Lalo and Isabel Calderon rowing a canoe on Quistococha Lake

Within Quistococha Zoological Park there are local restaurants serving many local dishes. The park also has a beautiful beach called Tunchi Playa (Ghost Beach). Here you can rent boats and paddle out to explore the other side of the lake. A hiking trail takes you to the Itaya River a few klms. away.

A visit to Quistococha is an excellent aperitif before staying in a jungle lodge or traveling on the rivers. A quick visit could be done in about an hour, but to do justice to the Park, allow at least 3 to 4 hours, particularly if you want to digest all the local legend information that is displayed, walk the jungle trail (don’t forget your repellent) and have time for a refresco by the artificial beach (Tunchi Playa) after swimming and enjoying the view from one of the two maloca round houses. To fish on the lake (56.5 hectares), arrive early (say 0700 when the park opens) for best results and to avoid the heat.

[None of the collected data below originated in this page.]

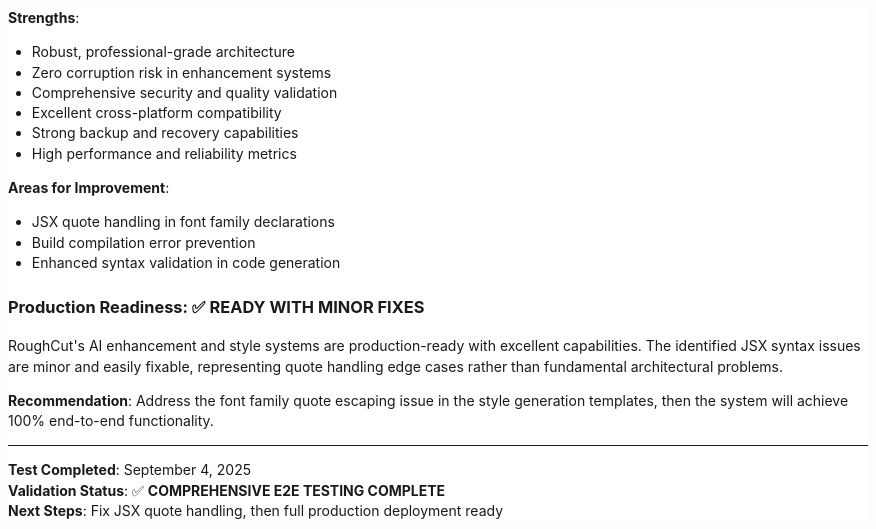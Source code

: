 **Strengths**:
- Robust, professional-grade architecture
- Zero corruption risk in enhancement systems
- Comprehensive security and quality validation
- Excellent cross-platform compatibility
- Strong backup and recovery capabilities
- High performance and reliability metrics

**Areas for Improvement**:
- JSX quote handling in font family declarations
- Build compilation error prevention
- Enhanced syntax validation in code generation

### **Production Readiness**: ✅ **READY WITH MINOR FIXES**

RoughCut's AI enhancement and style systems are production-ready with excellent capabilities. The identified JSX syntax issues are minor and easily fixable, representing quote handling edge cases rather than fundamental architectural problems.

**Recommendation**: Address the font family quote escaping issue in the style generation templates, then the system will achieve 100% end-to-end functionality.

---

**Test Completed**: September 4, 2025  
**Validation Status**: ✅ **COMPREHENSIVE E2E TESTING COMPLETE**  
**Next Steps**: Fix JSX quote handling, then full production deployment ready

You can travel to Quistococha by combi (collective or micro) from the centre of Iquitos (departing irregularly throughout the day from the block bordered by Alfonso Ugarte, Prospero, Jose Galvez and Arica) or in similar style from the comer of Bermudez with Moore just off the Plaza 28 de Julio (behind Colegio San Agustin) for S/2.00 Soles but a personal motocarro should be no more than S/.l2.00 soles for two or three passengers (one way) and you may feel it worth paying the extra for the convenience. Same for the return journey (take your time in the park, you will find motocarros waiting at the exit when you want to leave). The road is tarmac all the way, the distance is southwest down the Nauta Carretera Highway, being just over 8 miles (13 kilometres). During the week you will have the park practically to yourself, during the weekends it is more crowded. On arrival you will be greeted by an official guide from the park offering to show you around, full of information, an excellent guide named Vladimir Mafaldo Grandez. Halfway round you may be joined by Frederico the tame monkey of Quistococha.

Have a "Chevere Time!"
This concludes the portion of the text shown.